На затерявшиеся среди холмов руины французы случайно набрели в 1838 году. Это были всего лишь верхушки колонн и груды камня. Поэтому, когда много лет спустя, в 1909 году, начались раскопки, никто не ожидал, что под землей и пеплом окажется так хорошо сохранившийся скелет старого города. Археологам пришлось столкнуться с некоторыми загадочными явлениями, не расшифрованными и до сих пор. В руинах римской архитектуры оказалось немало типично африканских элементов. Когда они вступили в этот странный союз — до или после римлян, — непонятно. Кто кого сменил? Или дополнил? Или же здесь была длительная эволюция — берберы, римляне, византийцы, вандалы и снова берберы? Тогда в какой же из этих моментов город был превращен в развалины и оставлен жителями? К тому же в нем даже сейчас не наблюдается планировки, типичной для римского градостроительства. Разве что в его самой древней, нижней части, напоминающей в плане трапецию, где по крайней мере кварталы расчленены на точные прямоугольники. А возможно, римляне были вынуждены приспосабливать его к природным условиям местности…
Ознакомившись с путеводителем, минуя музей, вы устремляетесь по первой попавшейся аллее вперед, скорее, скорее и… застываете в изумлении. Город, древний, мертвый город лежит в низине, окруженный зелеными холмами, и при каком-то повороте предстает перед вами весь, как на ладони. Вот так же неожиданно во всей красоте раскрывается Черное море, когда машина выезжает из-под арки Байдарских ворот… Тишина. Ни одного движения.
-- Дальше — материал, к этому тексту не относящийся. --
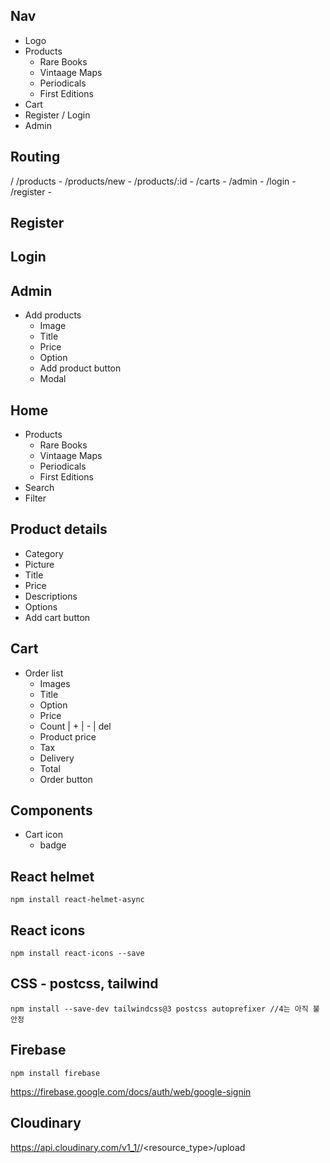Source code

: ## Nav

- Logo
- Products
  - Rare Books
  - Vintaage Maps
  - Periodicals
  - First Editions
- Cart
- Register / Login
- Admin

## Routing

<App>
/
/products - <AllProducts>
/products/new - <NewProduct>
/products/:id - <ProductDetail>
/carts - <MyCart>
/admin - <Admin>
/login - <Login>
/register - <Register>

## Register

## Login

## Admin

- Add products
  - Image
  - Title
  - Price
  - Option
  - Add product button
  - Modal

## Home

- Products
  - Rare Books
  - Vintaage Maps
  - Periodicals
  - First Editions
- Search
- Filter

## Product details

- Category
- Picture
- Title
- Price
- Descriptions
- Options
- Add cart button

## Cart

- Order list
  - Images
  - Title
  - Option
  - Price
  - Count | + | - | del
  - Product price
  - Tax
  - Delivery
  - Total
  - Order button

## Components

- Cart icon
  - badge

## React helmet

```
npm install react-helmet-async
```

## React icons

```
npm install react-icons --save
```

## CSS - postcss, tailwind

```
npm install --save-dev tailwindcss@3 postcss autoprefixer //4는 아직 불안정
```

## Firebase

```
npm install firebase
```

https://firebase.google.com/docs/auth/web/google-signin

## Cloudinary

https://api.cloudinary.com/v1_1/<cloud name>/<resource_type>/upload
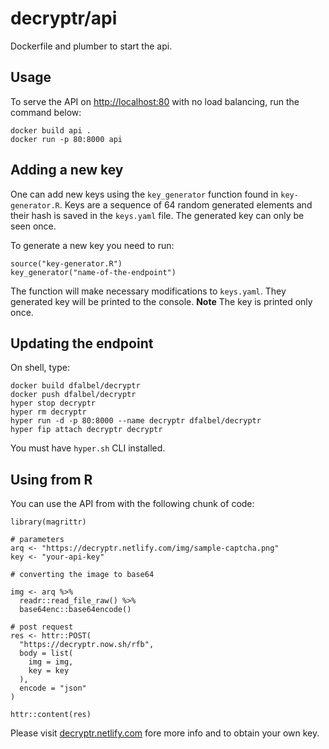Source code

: # decryptr/api

Dockerfile and plumber to start the api.

## Usage

To serve the API on [http://localhost:80](http://localhost:80)
with no load balancing, run the command below:

```
docker build api .
docker run -p 80:8000 api
```

## Adding a new key

One can add new keys using the `key_generator` function found in `key-generator.R`.
Keys are a sequence of 64 random generated elements and their hash is saved in the `keys.yaml` file. The generated key can only be seen once.

To generate a new key you need to run:

```
source("key-generator.R")
key_generator("name-of-the-endpoint")
```

The function will make necessary modifications to `keys.yaml`. They generated key will be printed to the console. **Note** The key is printed only once.

## Updating the endpoint

On shell, type:

```
docker build dfalbel/decryptr
docker push dfalbel/decryptr
hyper stop decryptr
hyper rm decryptr
hyper run -d -p 80:8000 --name decryptr dfalbel/decryptr
hyper fip attach decryptr decryptr
```

You must have `hyper.sh` CLI installed.

## Using from R

You can use the API from with the following chunk of code:

```
library(magrittr)

# parameters
arq <- "https://decryptr.netlify.com/img/sample-captcha.png"
key <- "your-api-key"

# converting the image to base64

img <- arq %>%
  readr::read_file_raw() %>%
  base64enc::base64encode()

# post request
res <- httr::POST(
  "https://decryptr.now.sh/rfb",
  body = list(
    img = img,
    key = key
  ),
  encode = "json"
)

httr::content(res)
```

Please visit [decryptr.netlify.com](http://decryptr.netlify.com) fore more info and to obtain your own key.

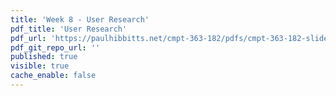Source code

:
 ```yaml
---
title: 'Week 8 - User Research'
pdf_title: 'User Research'
pdf_url: 'https://paulhibbitts.net/cmpt-363-182/pdfs/cmpt-363-182-slides-placeholder.pdf'
pdf_git_repo_url: ''
published: true
visible: true
cache_enable: false
---
```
Единственное подобие жизни, присутствующее среди развалин, — это яркие тени, затейливо падающие от колонн и арок на белые камни мостовых, да солнечные лучи, переливающиеся на мраморе. Раскопки здесь сейчас, видимо, не проводятся, и ничто не нарушает мертвого покоя. В свое время была совершена тщательная расчистка местности, реставрированы отдельные строения, воссоздан план бывшего города в его основных частях, извлечены из-под земли мозаики, скульптуры, некоторые мелкие предметы, но едва ли все это исчерпывает полностью археологические богатства Джемилы. К раскопкам вернутся не раз, а пока… Тишина. Время конкретизируется здесь в камне, в развалинах домов и храмов. И трудно понять, где же кончается камень и где начинается история. Хочется скорее спуститься вниз, в это царство камня, затеряться среди колонн, вонзивших в небо обломки своих разрушенных капителей, хочется поближе прикоснуться к дыханию древности. И пусть позади остаются люди, их голоса, дела, заботы, я хочу одна пройти по руинам этого загадочного города.
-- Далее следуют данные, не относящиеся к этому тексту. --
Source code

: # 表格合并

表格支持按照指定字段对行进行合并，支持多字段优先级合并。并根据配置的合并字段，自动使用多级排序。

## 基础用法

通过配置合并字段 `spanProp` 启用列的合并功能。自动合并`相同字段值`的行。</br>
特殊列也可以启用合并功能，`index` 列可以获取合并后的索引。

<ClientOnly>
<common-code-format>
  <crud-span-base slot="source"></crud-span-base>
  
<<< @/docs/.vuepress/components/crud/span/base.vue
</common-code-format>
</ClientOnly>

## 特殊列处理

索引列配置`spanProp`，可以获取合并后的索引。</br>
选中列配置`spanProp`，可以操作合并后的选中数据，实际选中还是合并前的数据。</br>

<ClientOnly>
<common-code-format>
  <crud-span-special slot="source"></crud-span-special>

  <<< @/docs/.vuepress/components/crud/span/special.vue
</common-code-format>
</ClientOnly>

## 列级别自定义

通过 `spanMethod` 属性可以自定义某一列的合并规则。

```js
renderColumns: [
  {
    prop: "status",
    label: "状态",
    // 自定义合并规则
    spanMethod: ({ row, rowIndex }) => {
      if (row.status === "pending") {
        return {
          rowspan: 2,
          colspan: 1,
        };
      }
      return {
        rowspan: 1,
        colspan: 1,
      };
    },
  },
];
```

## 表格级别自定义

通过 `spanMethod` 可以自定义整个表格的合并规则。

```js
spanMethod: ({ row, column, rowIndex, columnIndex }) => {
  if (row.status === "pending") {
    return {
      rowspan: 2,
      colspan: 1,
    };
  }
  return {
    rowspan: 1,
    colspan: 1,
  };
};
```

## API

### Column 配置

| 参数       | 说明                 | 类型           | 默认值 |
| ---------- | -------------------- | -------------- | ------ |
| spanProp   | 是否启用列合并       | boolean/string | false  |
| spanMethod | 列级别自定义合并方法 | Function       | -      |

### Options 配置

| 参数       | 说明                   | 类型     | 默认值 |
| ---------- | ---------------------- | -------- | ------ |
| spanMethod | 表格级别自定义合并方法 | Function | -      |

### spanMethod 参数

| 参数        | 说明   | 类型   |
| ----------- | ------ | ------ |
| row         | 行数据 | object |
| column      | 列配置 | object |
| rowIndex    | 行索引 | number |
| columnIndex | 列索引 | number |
Мы не раз слышали о том, что архитектура, как и искусство, близка музыке. Мы знаем, как художники часто опирались в своей живописи на музыкальную форму. Великий Чюрлёнис написал свои незабываемые картины-сонаты — «Звездную», «Солнечную», «Морскую», «Сонату пирамид» или «Сонату Ужа». Римские зодчие, сами того не ведая, создавали целые симфонии — Симфонии Камня. Не случайно и в композиционных принципах Чюрлёниса, и в образном строе его полотен многое тоже от архитектуры — крепости, дворцы, башни, скалы, пирамиды неоднократно возникали из-под его кисти. А здесь, в Джемиле, разве пе наблюдаем мы сейчас то же исчезновение границ между временем и пространством, ту же недосказанную силуэтность, ту же смену контрастных образов: стремительного темпа одних архитектурных построений с плавным лирическим геометризмом — анданте других? «Симфония», так же как и «гармония», по-гречески означает «созвучие», «соразмерность». Из музыкальной терминологии понятие «гармония» давно уже приобрело общий смысл — согласованность между частями единого целого. Найти ли более точное определение для композиции древнеримского зодчества!
Медленно спускаюсь в долину и погружаюсь в каменную стихию разрушенного города. Вот оно, это торжественное вступление всякой сонатной формы. Зеленые холмы, на уровне которых я еще недавно находилась, теперь постепенно наплывают на меня со всех сторон и уходят вверх.